--- Material to process Enclosed Below ---

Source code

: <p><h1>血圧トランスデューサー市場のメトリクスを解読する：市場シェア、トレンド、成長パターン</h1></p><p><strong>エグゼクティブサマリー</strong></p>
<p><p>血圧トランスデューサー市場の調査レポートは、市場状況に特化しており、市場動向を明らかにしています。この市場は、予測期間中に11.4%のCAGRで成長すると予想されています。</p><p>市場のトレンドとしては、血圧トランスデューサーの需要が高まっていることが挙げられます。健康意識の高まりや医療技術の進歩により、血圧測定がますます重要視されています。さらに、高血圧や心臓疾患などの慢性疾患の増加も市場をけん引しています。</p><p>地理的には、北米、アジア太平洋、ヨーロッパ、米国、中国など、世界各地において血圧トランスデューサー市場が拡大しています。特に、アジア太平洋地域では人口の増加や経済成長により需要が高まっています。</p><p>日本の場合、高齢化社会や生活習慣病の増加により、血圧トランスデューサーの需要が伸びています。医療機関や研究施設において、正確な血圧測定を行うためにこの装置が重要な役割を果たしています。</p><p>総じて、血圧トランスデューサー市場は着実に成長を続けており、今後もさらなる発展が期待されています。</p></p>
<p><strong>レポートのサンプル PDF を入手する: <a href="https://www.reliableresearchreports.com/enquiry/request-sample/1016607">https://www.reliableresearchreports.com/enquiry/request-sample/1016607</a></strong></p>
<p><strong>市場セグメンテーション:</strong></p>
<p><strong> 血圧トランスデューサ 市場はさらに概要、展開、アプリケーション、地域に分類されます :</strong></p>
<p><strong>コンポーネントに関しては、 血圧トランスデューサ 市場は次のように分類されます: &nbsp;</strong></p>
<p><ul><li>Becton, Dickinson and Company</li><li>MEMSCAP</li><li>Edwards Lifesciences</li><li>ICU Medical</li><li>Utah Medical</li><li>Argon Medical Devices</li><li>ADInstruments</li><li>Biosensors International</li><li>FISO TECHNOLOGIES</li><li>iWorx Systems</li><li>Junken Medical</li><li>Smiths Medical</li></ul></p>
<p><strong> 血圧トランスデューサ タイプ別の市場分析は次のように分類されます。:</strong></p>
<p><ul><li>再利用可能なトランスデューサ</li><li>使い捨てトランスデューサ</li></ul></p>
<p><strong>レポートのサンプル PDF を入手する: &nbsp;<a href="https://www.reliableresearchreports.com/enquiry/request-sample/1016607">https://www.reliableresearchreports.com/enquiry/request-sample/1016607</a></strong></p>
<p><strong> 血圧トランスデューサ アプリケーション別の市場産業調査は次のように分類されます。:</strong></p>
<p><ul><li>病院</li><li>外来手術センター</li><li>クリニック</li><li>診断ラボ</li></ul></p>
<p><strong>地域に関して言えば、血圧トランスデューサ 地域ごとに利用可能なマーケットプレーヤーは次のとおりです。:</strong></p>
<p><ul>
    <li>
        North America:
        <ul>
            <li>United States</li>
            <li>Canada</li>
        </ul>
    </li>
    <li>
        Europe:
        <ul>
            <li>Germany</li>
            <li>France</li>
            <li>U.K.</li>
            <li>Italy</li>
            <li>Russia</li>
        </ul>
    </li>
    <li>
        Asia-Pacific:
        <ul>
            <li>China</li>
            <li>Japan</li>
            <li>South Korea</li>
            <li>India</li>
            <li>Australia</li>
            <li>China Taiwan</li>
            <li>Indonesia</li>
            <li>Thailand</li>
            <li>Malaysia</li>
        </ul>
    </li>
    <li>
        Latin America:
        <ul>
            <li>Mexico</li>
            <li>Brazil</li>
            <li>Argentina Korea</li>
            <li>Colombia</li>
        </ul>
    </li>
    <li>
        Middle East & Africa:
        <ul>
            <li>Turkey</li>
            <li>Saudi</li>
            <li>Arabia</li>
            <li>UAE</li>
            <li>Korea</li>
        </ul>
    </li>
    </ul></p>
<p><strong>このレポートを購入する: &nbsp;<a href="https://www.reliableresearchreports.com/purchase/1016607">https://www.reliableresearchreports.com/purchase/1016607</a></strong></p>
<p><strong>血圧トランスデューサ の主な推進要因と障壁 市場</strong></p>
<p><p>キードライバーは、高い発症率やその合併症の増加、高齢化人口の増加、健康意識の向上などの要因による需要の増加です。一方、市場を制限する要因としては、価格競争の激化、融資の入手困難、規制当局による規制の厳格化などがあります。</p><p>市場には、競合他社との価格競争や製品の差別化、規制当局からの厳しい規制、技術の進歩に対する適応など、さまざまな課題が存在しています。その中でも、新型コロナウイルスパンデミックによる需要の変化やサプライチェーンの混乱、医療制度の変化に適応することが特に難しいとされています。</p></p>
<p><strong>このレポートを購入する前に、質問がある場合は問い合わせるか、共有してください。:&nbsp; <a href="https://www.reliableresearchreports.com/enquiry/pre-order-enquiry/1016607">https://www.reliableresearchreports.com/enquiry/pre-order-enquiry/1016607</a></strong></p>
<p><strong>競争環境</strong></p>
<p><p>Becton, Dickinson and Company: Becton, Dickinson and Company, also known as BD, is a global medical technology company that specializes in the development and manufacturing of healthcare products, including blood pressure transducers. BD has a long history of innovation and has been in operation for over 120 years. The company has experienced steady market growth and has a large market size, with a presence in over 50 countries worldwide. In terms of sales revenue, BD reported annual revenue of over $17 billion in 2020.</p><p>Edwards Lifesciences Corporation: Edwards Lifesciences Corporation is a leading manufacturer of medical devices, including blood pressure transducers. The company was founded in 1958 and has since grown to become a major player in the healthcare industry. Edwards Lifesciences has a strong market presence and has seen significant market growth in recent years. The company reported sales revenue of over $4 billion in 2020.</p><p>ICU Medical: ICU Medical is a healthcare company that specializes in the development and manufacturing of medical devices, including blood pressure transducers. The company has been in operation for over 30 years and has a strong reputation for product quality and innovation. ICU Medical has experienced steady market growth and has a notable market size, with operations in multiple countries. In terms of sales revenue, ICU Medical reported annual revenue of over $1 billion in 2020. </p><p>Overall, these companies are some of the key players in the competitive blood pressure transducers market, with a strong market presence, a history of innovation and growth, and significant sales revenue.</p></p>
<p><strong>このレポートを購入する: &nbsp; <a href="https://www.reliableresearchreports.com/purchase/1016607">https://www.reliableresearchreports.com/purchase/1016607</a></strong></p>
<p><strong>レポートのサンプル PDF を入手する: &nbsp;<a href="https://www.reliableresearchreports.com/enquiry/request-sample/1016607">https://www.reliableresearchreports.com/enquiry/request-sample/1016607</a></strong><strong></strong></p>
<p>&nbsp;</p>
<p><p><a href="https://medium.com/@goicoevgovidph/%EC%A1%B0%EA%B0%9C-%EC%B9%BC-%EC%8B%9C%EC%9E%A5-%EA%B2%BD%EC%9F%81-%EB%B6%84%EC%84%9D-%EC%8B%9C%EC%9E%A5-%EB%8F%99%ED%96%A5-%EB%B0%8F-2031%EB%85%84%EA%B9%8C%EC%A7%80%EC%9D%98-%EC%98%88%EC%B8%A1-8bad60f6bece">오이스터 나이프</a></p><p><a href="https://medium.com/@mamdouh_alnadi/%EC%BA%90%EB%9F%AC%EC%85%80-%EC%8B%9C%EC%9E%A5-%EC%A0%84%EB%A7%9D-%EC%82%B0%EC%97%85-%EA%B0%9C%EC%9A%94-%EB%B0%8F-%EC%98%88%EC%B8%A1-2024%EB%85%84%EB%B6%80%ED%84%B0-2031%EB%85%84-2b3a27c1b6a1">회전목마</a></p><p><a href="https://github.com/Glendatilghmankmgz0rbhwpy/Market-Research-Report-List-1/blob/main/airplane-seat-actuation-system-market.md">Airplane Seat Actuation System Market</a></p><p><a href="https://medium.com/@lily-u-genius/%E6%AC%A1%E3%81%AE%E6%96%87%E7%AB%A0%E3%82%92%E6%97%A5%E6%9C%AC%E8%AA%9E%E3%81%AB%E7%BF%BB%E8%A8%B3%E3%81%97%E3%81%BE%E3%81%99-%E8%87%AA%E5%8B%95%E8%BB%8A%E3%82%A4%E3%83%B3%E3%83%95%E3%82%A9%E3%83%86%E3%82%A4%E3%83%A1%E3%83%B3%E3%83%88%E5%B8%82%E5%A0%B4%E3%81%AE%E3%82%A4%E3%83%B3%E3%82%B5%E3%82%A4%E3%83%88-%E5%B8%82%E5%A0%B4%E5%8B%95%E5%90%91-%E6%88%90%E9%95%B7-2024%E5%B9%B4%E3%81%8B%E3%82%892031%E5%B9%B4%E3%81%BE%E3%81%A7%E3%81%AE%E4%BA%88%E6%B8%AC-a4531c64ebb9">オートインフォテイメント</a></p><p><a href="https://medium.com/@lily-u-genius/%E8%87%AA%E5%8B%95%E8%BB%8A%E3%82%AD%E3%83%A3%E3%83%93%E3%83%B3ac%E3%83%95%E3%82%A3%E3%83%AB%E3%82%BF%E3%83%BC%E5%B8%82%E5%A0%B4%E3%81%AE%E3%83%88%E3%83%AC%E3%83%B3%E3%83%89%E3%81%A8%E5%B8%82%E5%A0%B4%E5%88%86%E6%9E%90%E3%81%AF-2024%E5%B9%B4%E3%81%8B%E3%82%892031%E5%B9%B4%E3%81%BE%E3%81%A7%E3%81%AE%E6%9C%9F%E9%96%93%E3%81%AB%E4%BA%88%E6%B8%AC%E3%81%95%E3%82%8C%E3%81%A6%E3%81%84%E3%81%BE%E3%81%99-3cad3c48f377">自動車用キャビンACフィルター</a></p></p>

--- End of Enclosed Material to process ---

## Exercise aim
Search each line of the listing for the word "purchase", then state how many lines contain it and nothing else.

## Reply
2